**STUDY MATERIAL**
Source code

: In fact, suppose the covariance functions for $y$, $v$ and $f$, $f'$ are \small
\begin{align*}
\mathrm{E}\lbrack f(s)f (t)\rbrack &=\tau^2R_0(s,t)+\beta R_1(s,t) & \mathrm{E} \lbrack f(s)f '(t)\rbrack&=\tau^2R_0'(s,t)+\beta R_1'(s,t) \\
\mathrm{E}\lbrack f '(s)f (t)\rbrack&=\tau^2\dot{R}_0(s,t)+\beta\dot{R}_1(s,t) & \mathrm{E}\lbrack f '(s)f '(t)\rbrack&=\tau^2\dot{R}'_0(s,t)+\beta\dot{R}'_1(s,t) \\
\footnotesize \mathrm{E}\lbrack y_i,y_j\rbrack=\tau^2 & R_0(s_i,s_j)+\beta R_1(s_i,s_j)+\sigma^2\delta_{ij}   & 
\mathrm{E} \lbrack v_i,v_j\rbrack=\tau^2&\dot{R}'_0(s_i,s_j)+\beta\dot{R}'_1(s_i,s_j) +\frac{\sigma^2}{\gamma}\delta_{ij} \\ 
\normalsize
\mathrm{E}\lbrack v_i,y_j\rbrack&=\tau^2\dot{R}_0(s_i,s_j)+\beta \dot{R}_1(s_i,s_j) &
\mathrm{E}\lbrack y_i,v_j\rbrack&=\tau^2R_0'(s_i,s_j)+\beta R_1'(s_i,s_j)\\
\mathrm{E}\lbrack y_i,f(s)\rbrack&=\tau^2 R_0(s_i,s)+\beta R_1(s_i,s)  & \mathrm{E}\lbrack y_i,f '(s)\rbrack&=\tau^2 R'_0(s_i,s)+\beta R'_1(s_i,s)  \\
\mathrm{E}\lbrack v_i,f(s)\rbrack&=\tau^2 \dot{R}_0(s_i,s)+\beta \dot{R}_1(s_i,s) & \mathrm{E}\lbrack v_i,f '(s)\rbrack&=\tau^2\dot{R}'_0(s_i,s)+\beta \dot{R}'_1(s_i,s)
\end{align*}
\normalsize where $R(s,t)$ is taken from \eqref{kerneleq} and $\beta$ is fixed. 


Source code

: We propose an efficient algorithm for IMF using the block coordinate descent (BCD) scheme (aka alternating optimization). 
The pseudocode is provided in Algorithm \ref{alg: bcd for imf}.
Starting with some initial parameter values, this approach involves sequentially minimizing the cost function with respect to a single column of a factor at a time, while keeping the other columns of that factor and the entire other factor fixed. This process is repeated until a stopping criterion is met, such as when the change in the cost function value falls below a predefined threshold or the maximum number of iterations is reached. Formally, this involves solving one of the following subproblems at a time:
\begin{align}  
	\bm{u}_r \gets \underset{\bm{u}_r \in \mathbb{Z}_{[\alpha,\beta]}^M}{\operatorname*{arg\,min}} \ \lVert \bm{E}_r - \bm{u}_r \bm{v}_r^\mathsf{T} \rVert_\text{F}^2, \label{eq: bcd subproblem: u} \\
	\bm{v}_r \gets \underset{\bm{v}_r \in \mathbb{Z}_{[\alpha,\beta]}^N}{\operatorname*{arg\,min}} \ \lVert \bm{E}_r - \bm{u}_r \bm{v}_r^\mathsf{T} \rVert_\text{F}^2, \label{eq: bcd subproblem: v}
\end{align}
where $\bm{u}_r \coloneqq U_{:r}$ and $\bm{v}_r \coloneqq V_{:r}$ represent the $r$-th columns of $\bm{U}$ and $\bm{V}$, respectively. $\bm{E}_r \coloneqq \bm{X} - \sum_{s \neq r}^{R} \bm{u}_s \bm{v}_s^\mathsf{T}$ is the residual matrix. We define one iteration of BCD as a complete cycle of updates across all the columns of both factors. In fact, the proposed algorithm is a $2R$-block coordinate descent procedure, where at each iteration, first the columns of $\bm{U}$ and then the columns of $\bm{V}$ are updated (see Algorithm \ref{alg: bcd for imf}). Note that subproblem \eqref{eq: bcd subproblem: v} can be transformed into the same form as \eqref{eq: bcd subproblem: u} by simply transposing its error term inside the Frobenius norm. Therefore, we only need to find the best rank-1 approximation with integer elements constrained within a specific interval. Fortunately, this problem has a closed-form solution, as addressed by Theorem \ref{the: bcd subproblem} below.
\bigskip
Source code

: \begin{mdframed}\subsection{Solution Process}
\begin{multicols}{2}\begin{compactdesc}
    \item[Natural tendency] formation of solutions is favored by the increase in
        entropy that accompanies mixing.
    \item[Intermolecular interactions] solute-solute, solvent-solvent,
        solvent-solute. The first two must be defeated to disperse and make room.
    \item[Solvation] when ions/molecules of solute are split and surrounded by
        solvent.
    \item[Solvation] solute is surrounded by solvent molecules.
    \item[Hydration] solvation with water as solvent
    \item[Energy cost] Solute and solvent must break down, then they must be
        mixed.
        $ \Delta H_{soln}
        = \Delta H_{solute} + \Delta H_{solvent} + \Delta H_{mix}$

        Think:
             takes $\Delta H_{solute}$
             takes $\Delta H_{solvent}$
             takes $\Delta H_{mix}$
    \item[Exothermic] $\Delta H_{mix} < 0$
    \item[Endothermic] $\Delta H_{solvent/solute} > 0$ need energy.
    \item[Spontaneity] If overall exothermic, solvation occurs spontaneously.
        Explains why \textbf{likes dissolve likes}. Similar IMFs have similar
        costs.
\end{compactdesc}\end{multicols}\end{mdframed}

**YOUR OBJECTIVE**
The complete listing is needed again, with each line reproduced exactly.

**THE COMPLETED TASK**
Source code

: In fact, suppose the covariance functions for $y$, $v$ and $f$, $f'$ are \small
\begin{align*}
\mathrm{E}\lbrack f(s)f (t)\rbrack &=\tau^2R_0(s,t)+\beta R_1(s,t) & \mathrm{E} \lbrack f(s)f '(t)\rbrack&=\tau^2R_0'(s,t)+\beta R_1'(s,t) \\
\mathrm{E}\lbrack f '(s)f (t)\rbrack&=\tau^2\dot{R}_0(s,t)+\beta\dot{R}_1(s,t) & \mathrm{E}\lbrack f '(s)f '(t)\rbrack&=\tau^2\dot{R}'_0(s,t)+\beta\dot{R}'_1(s,t) \\
\footnotesize \mathrm{E}\lbrack y_i,y_j\rbrack=\tau^2 & R_0(s_i,s_j)+\beta R_1(s_i,s_j)+\sigma^2\delta_{ij}   & 
\mathrm{E} \lbrack v_i,v_j\rbrack=\tau^2&\dot{R}'_0(s_i,s_j)+\beta\dot{R}'_1(s_i,s_j) +\frac{\sigma^2}{\gamma}\delta_{ij} \\ 
\normalsize
\mathrm{E}\lbrack v_i,y_j\rbrack&=\tau^2\dot{R}_0(s_i,s_j)+\beta \dot{R}_1(s_i,s_j) &
\mathrm{E}\lbrack y_i,v_j\rbrack&=\tau^2R_0'(s_i,s_j)+\beta R_1'(s_i,s_j)\\
\mathrm{E}\lbrack y_i,f(s)\rbrack&=\tau^2 R_0(s_i,s)+\beta R_1(s_i,s)  & \mathrm{E}\lbrack y_i,f '(s)\rbrack&=\tau^2 R'_0(s_i,s)+\beta R'_1(s_i,s)  \\
\mathrm{E}\lbrack v_i,f(s)\rbrack&=\tau^2 \dot{R}_0(s_i,s)+\beta \dot{R}_1(s_i,s) & \mathrm{E}\lbrack v_i,f '(s)\rbrack&=\tau^2\dot{R}'_0(s_i,s)+\beta \dot{R}'_1(s_i,s)
\end{align*}
\normalsize where $R(s,t)$ is taken from \eqref{kerneleq} and $\beta$ is fixed. 


Source code

: We propose an efficient algorithm for IMF using the block coordinate descent (BCD) scheme (aka alternating optimization). 
The pseudocode is provided in Algorithm \ref{alg: bcd for imf}.
Starting with some initial parameter values, this approach involves sequentially minimizing the cost function with respect to a single column of a factor at a time, while keeping the other columns of that factor and the entire other factor fixed. This process is repeated until a stopping criterion is met, such as when the change in the cost function value falls below a predefined threshold or the maximum number of iterations is reached. Formally, this involves solving one of the following subproblems at a time:
\begin{align}  
	\bm{u}_r \gets \underset{\bm{u}_r \in \mathbb{Z}_{[\alpha,\beta]}^M}{\operatorname*{arg\,min}} \ \lVert \bm{E}_r - \bm{u}_r \bm{v}_r^\mathsf{T} \rVert_\text{F}^2, \label{eq: bcd subproblem: u} \\
	\bm{v}_r \gets \underset{\bm{v}_r \in \mathbb{Z}_{[\alpha,\beta]}^N}{\operatorname*{arg\,min}} \ \lVert \bm{E}_r - \bm{u}_r \bm{v}_r^\mathsf{T} \rVert_\text{F}^2, \label{eq: bcd subproblem: v}
\end{align}
where $\bm{u}_r \coloneqq U_{:r}$ and $\bm{v}_r \coloneqq V_{:r}$ represent the $r$-th columns of $\bm{U}$ and $\bm{V}$, respectively. $\bm{E}_r \coloneqq \bm{X} - \sum_{s \neq r}^{R} \bm{u}_s \bm{v}_s^\mathsf{T}$ is the residual matrix. We define one iteration of BCD as a complete cycle of updates across all the columns of both factors. In fact, the proposed algorithm is a $2R$-block coordinate descent procedure, where at each iteration, first the columns of $\bm{U}$ and then the columns of $\bm{V}$ are updated (see Algorithm \ref{alg: bcd for imf}). Note that subproblem \eqref{eq: bcd subproblem: v} can be transformed into the same form as \eqref{eq: bcd subproblem: u} by simply transposing its error term inside the Frobenius norm. Therefore, we only need to find the best rank-1 approximation with integer elements constrained within a specific interval. Fortunately, this problem has a closed-form solution, as addressed by Theorem \ref{the: bcd subproblem} below.
\bigskip
Source code

: \begin{mdframed}\subsection{Solution Process}
\begin{multicols}{2}\begin{compactdesc}
    \item[Natural tendency] formation of solutions is favored by the increase in
        entropy that accompanies mixing.
    \item[Intermolecular interactions] solute-solute, solvent-solvent,
        solvent-solute. The first two must be defeated to disperse and make room.
    \item[Solvation] when ions/molecules of solute are split and surrounded by
        solvent.
    \item[Solvation] solute is surrounded by solvent molecules.
    \item[Hydration] solvation with water as solvent
    \item[Energy cost] Solute and solvent must break down, then they must be
        mixed.
        $ \Delta H_{soln}
        = \Delta H_{solute} + \Delta H_{solvent} + \Delta H_{mix}$

        Think:
             takes $\Delta H_{solute}$
             takes $\Delta H_{solvent}$
             takes $\Delta H_{mix}$
    \item[Exothermic] $\Delta H_{mix} < 0$
    \item[Endothermic] $\Delta H_{solvent/solute} > 0$ need energy.
    \item[Spontaneity] If overall exothermic, solvation occurs spontaneously.
        Explains why \textbf{likes dissolve likes}. Similar IMFs have similar
        costs.
\end{compactdesc}\end{multicols}\end{mdframed}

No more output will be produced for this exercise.